Of all the entries below, retype only the lines from the one with "της εφαρμογής προέκυψε" through the one with "εντός ενός στιγμιοτύπου.", exactly as they appear.

* * * * * * * * *

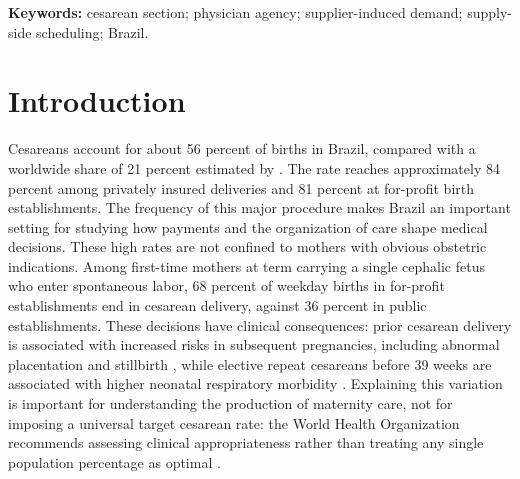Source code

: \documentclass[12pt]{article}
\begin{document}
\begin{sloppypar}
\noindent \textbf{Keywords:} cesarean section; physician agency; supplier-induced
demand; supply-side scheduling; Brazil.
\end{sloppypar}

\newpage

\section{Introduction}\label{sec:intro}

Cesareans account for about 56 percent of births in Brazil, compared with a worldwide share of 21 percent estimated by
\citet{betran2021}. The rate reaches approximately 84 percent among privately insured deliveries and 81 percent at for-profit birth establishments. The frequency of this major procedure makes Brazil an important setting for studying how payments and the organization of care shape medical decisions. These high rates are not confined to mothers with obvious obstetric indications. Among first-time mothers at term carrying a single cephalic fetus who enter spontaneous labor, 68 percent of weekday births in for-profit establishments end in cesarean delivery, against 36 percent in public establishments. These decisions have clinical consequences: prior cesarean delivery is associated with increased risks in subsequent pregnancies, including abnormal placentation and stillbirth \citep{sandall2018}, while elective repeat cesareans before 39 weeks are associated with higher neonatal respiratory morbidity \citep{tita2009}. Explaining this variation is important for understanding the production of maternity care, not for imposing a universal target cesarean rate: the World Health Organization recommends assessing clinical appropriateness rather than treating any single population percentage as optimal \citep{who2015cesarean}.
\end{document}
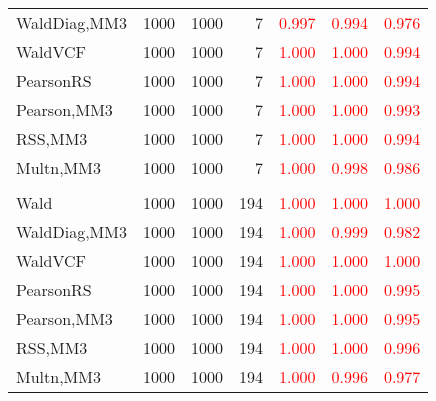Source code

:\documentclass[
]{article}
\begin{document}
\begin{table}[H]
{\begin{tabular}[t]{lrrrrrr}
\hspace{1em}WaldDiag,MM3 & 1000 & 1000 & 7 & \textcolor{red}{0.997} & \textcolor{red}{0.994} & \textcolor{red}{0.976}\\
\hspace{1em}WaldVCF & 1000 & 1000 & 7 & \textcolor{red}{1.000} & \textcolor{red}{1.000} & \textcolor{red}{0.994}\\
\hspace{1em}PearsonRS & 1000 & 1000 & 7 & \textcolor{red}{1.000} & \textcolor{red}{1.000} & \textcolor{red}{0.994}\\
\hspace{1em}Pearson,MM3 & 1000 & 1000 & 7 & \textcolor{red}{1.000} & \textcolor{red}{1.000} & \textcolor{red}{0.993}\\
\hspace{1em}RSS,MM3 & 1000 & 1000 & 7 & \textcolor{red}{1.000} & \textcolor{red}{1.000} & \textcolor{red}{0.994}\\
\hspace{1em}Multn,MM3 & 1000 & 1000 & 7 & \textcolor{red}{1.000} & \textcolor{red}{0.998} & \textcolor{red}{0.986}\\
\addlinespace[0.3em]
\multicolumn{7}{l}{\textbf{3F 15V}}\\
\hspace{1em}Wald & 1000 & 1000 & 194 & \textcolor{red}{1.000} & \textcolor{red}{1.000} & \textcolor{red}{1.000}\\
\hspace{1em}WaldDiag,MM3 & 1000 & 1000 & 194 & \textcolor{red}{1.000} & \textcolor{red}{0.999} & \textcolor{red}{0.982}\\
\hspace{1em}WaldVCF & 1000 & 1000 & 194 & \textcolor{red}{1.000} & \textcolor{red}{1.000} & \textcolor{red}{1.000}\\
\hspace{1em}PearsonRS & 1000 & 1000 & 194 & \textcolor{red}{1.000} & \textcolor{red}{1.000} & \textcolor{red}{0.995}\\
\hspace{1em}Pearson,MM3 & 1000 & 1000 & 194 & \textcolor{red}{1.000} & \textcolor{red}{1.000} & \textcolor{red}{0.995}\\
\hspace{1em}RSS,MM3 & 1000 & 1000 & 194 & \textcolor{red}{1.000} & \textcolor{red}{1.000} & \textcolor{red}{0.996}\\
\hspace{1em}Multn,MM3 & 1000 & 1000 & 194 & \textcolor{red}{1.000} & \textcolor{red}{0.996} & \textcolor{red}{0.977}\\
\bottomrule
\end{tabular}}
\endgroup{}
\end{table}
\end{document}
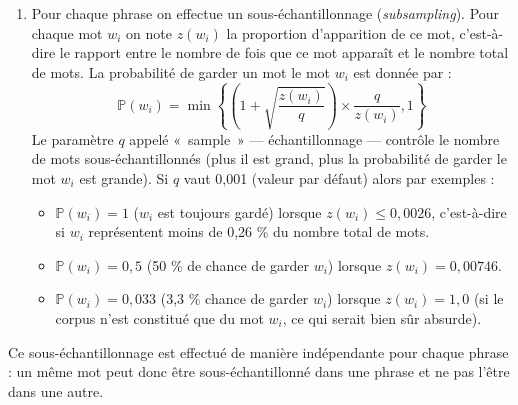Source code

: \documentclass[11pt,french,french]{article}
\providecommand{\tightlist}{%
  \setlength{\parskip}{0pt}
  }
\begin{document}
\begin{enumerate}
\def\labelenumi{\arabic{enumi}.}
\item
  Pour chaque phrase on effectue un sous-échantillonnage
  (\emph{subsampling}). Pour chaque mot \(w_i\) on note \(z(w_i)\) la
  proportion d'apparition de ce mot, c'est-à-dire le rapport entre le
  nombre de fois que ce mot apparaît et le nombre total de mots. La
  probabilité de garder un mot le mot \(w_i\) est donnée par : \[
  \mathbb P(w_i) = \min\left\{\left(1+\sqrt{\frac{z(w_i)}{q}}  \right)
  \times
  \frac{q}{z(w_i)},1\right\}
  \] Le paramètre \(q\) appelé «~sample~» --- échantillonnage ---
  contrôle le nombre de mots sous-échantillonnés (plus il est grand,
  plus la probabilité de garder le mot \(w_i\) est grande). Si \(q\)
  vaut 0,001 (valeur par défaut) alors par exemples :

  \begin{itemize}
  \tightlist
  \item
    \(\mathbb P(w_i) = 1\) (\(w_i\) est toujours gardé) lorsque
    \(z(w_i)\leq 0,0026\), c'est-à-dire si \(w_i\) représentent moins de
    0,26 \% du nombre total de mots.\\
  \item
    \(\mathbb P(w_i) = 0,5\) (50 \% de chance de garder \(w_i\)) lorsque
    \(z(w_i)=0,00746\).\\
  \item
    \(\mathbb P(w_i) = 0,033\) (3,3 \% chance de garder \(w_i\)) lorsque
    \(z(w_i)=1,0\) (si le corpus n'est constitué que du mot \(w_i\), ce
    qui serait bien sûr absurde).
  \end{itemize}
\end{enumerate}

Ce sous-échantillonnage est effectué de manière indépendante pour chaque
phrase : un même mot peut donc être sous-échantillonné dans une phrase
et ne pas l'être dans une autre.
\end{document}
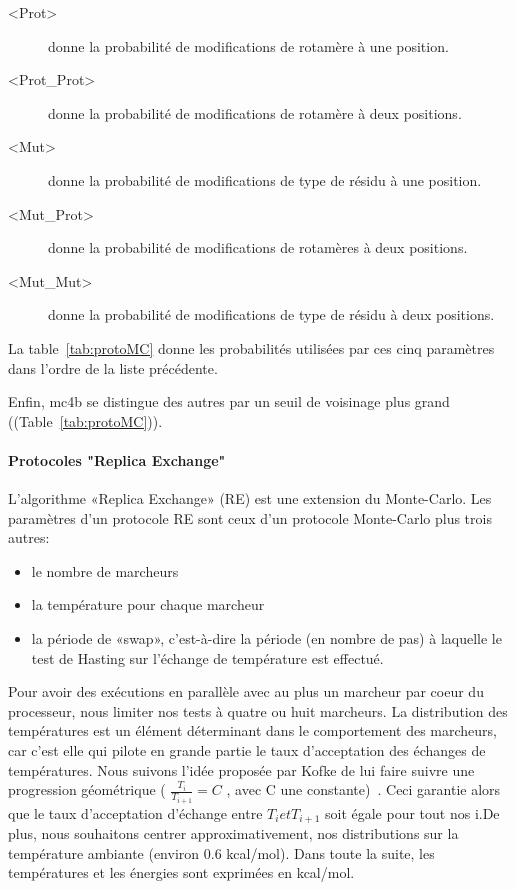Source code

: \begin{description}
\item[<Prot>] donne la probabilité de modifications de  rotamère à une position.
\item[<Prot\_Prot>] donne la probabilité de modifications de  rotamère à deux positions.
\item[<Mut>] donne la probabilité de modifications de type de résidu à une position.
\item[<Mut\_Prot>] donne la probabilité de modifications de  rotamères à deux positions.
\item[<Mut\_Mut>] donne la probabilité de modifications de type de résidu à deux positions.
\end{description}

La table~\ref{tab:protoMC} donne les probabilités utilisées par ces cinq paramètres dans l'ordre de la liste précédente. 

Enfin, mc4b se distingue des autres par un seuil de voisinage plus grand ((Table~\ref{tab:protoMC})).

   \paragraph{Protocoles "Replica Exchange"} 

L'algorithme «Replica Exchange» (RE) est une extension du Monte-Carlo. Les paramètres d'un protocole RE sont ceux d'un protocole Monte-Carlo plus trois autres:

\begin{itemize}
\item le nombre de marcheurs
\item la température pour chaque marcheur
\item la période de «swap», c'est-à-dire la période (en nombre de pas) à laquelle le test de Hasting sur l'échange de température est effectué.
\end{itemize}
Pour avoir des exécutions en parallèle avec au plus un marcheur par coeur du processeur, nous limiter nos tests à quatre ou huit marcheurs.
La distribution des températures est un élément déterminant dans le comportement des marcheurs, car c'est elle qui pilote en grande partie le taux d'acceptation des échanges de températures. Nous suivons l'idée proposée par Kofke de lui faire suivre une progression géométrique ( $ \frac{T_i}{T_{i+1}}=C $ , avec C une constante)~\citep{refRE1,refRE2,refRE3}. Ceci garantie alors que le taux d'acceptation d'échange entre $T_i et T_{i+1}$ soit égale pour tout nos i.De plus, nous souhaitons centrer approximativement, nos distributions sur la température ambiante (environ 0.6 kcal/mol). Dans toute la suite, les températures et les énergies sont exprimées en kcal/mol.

* * * * * * * * *

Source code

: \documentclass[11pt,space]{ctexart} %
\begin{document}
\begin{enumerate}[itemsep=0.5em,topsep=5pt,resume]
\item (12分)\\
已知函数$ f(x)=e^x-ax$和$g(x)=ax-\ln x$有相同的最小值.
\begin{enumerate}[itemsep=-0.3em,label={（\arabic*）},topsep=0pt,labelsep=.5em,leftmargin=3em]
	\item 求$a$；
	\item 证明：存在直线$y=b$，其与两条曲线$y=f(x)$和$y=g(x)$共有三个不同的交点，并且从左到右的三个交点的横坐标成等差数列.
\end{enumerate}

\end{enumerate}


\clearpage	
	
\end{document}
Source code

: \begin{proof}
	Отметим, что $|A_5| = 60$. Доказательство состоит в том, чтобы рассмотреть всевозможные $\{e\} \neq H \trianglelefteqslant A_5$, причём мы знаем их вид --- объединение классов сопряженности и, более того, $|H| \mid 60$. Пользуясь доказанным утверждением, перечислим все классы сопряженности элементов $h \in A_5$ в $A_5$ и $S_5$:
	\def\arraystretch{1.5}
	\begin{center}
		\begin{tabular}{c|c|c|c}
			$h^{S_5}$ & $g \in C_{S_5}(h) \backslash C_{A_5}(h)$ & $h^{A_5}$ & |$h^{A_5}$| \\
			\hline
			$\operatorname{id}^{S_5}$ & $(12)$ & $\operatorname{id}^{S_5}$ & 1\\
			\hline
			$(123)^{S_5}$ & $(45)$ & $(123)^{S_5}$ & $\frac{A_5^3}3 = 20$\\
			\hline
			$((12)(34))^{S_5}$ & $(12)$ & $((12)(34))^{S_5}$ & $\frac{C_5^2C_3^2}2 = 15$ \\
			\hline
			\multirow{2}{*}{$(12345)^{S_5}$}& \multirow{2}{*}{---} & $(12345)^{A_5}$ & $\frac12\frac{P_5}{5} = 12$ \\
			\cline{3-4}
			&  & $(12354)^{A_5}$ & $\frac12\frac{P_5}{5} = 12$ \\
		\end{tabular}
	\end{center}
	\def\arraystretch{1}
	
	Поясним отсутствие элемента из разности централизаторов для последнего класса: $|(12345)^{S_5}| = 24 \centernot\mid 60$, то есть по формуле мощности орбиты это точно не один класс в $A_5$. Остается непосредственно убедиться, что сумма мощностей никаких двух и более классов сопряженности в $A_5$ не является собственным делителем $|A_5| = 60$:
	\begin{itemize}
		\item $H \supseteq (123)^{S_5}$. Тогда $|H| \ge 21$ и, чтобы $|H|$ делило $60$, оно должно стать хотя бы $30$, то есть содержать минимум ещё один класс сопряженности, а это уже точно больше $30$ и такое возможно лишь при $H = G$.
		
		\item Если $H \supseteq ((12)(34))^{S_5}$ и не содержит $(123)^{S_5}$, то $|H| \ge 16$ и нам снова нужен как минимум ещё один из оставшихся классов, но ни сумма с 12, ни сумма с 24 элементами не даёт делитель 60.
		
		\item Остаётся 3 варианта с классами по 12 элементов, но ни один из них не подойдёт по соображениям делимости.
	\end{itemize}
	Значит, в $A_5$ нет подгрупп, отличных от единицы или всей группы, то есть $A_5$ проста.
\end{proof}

* * * * * * * * *

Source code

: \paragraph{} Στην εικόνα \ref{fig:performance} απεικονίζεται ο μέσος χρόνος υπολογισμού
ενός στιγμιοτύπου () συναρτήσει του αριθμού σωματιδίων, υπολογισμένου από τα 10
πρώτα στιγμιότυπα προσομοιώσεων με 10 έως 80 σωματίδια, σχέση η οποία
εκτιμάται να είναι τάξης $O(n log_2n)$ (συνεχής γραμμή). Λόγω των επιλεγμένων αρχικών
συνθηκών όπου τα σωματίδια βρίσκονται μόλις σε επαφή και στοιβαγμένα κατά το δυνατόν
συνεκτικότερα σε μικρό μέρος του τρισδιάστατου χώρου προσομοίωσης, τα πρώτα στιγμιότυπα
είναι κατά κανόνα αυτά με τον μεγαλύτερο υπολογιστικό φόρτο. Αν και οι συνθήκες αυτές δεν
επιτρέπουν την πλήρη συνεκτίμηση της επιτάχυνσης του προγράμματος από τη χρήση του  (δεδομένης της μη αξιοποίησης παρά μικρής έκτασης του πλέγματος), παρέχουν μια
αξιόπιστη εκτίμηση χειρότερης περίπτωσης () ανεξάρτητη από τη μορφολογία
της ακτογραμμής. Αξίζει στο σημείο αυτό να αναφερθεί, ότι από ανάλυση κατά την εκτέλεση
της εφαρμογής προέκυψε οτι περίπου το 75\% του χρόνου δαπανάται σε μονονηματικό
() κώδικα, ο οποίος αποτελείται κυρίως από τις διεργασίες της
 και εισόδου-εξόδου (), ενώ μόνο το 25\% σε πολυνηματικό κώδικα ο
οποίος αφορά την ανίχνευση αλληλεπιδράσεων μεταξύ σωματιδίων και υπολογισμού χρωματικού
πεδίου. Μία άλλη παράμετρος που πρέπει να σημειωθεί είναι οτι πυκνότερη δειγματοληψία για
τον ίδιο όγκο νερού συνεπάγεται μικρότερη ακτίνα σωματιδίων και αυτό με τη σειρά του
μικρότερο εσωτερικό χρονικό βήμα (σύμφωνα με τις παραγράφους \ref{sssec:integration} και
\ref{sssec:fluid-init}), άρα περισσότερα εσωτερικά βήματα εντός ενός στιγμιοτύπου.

* * * * * * * * *

■ SOLUTION TO THIS PROBLEM
της εφαρμογής προέκυψε οτι περίπου το 75\% του χρόνου δαπανάται σε μονονηματικό
() κώδικα, ο οποίος αποτελείται κυρίως από τις διεργασίες της
 και εισόδου-εξόδου (), ενώ μόνο το 25\% σε πολυνηματικό κώδικα ο
οποίος αφορά την ανίχνευση αλληλεπιδράσεων μεταξύ σωματιδίων και υπολογισμού χρωματικού
πεδίου. Μία άλλη παράμετρος που πρέπει να σημειωθεί είναι οτι πυκνότερη δειγματοληψία για
τον ίδιο όγκο νερού συνεπάγεται μικρότερη ακτίνα σωματιδίων και αυτό με τη σειρά του
μικρότερο εσωτερικό χρονικό βήμα (σύμφωνα με τις παραγράφους \ref{sssec:integration} και
\ref{sssec:fluid-init}), άρα περισσότερα εσωτερικά βήματα εντός ενός στιγμιοτύπου.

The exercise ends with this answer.